Também a deputada socialista Gabriela Canavilhas, ex-ministra da Cultura, salienta que "as posições políticas estão tomadas" e que "não há enquadramento para alterações profundas", mas reconhece "dificuldades em algumas decisões tomadas no quadro do AO", acrescentando que "ninguém nega a vantagem de haver acertos". Mas se a Academia de Ciências quer propor alterações, que a deputada até considera "bem-vindas", terá de as articular com as instituições congéneres dos outros países abrangidos pelo tratado.
"Não pode haver iniciativas unilaterais por parte de país nenhum, e espero que o presidente da Academia tenha articulado a sua posição com as academias dos outros países e com o Instituto Internacional da Língua Portuguesa, que tem a seu cargo a elaboração do Vocabulário Ortográfico Comum, que é a sede própria para se estabelecer alterações ao Acordo", diz Canavilhas.

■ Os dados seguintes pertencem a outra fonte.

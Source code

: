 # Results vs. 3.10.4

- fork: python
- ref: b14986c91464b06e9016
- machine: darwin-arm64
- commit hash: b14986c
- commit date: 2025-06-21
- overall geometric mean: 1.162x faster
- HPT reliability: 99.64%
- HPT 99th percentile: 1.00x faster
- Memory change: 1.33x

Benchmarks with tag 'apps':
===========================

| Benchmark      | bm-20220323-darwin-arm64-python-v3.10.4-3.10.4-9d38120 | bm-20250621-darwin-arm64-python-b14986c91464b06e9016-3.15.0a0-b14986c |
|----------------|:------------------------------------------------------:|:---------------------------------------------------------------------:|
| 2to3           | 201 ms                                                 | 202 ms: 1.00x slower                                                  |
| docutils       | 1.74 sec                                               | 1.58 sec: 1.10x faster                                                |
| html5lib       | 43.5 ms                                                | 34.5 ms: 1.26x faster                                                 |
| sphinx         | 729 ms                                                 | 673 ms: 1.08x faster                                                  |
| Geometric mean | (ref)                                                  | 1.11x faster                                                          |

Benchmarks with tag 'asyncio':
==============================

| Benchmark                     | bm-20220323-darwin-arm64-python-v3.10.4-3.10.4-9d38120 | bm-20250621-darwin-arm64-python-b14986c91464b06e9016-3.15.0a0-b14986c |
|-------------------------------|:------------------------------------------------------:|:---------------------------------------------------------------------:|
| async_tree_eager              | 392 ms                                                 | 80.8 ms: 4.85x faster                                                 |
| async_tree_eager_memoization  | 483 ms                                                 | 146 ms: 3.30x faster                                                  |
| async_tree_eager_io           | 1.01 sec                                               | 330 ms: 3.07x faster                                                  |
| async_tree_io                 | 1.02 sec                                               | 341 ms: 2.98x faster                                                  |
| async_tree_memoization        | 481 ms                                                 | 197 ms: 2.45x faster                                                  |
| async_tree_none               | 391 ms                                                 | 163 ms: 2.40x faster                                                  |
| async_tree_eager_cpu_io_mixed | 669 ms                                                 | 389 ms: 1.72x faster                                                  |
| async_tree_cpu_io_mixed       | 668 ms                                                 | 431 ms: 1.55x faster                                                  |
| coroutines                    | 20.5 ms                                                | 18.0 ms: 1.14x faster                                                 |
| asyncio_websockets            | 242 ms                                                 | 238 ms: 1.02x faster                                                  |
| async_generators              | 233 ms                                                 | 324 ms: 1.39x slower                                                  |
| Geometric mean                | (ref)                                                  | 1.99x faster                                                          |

Argumentando que "o que cabe aos políticos é decidir a estratégia nacional", e não os aspectos técnicos do AO90, a deputada continua a rever-se na ideia de que este tratado veio "evitar a fragmentação da língua portuguesa, que estava a dividir-se em duas". E acredita que "se não houvesse unificação, passaríamos a ser uma língua usada por apenas dez milhões", já que os restantes países iriam "descolar para outras formas de falar e escrever português".
O deputado social-democrata José Carlos Barros também admite que "houve intenções recomendáveis" no AO90, como o de "reforçar o papel do Português como língua de comunicação internacional", mas não lhe parece evidente que esse propósito esteja a ser cumprido, e ainda menos o objectivo de definir uma base ortográfica comum. "Todos reconhecemos que o Acordo veio provocar uma grande instabilidade ortográfica, mas quando é a Academia de Ciências, com as competências que tem, a dizer isso mesmo, afirmando que o texto é ambíguo, omisso e lacunar, não podemos ignorar essa posição".
Tal como Jorge Campos e Gabriela Canavilhas, o social-democrata acha que "não devem ser os políticos a discutir hífenes ou facultatividades", mas recorda que a AR "aprovou o Acordo com grandes consensos políticos e partidários", e que se este não está a cumprir os desígnios que ditaram a sua criação, os deputados não podem deixar de discutir o problema. Garantindo que o Grupo de Trabalho que o PSD propôs não nasce com "conclusões prévias", José Carlos Barros diz que o seu objectivo "é fazer, com a ajuda da comunidade científica, um ponto da situação da aplicação do Acordo, e só depois apresentar as recomendações que se vierem a justificar".
O próprio Artur Anselmo sublinha que a ACL não partilha "a ideia radical de rasgar tudo o que está feito". A questão é a de saber se aquilo que propõe não levanta questões legais equivalentes, já que se trataria de decidir o que faz sentido alterar na (e exclusivamente para a) norma europeia, sem qualquer negociação com o Brasil. "Os brasileiros fizeram o mesmo quando rasgaram a convenção de 1945, após a morte de Getúlio Vargas, e convivemos lindamente com as normas brasileira e africana até 2010", argumenta.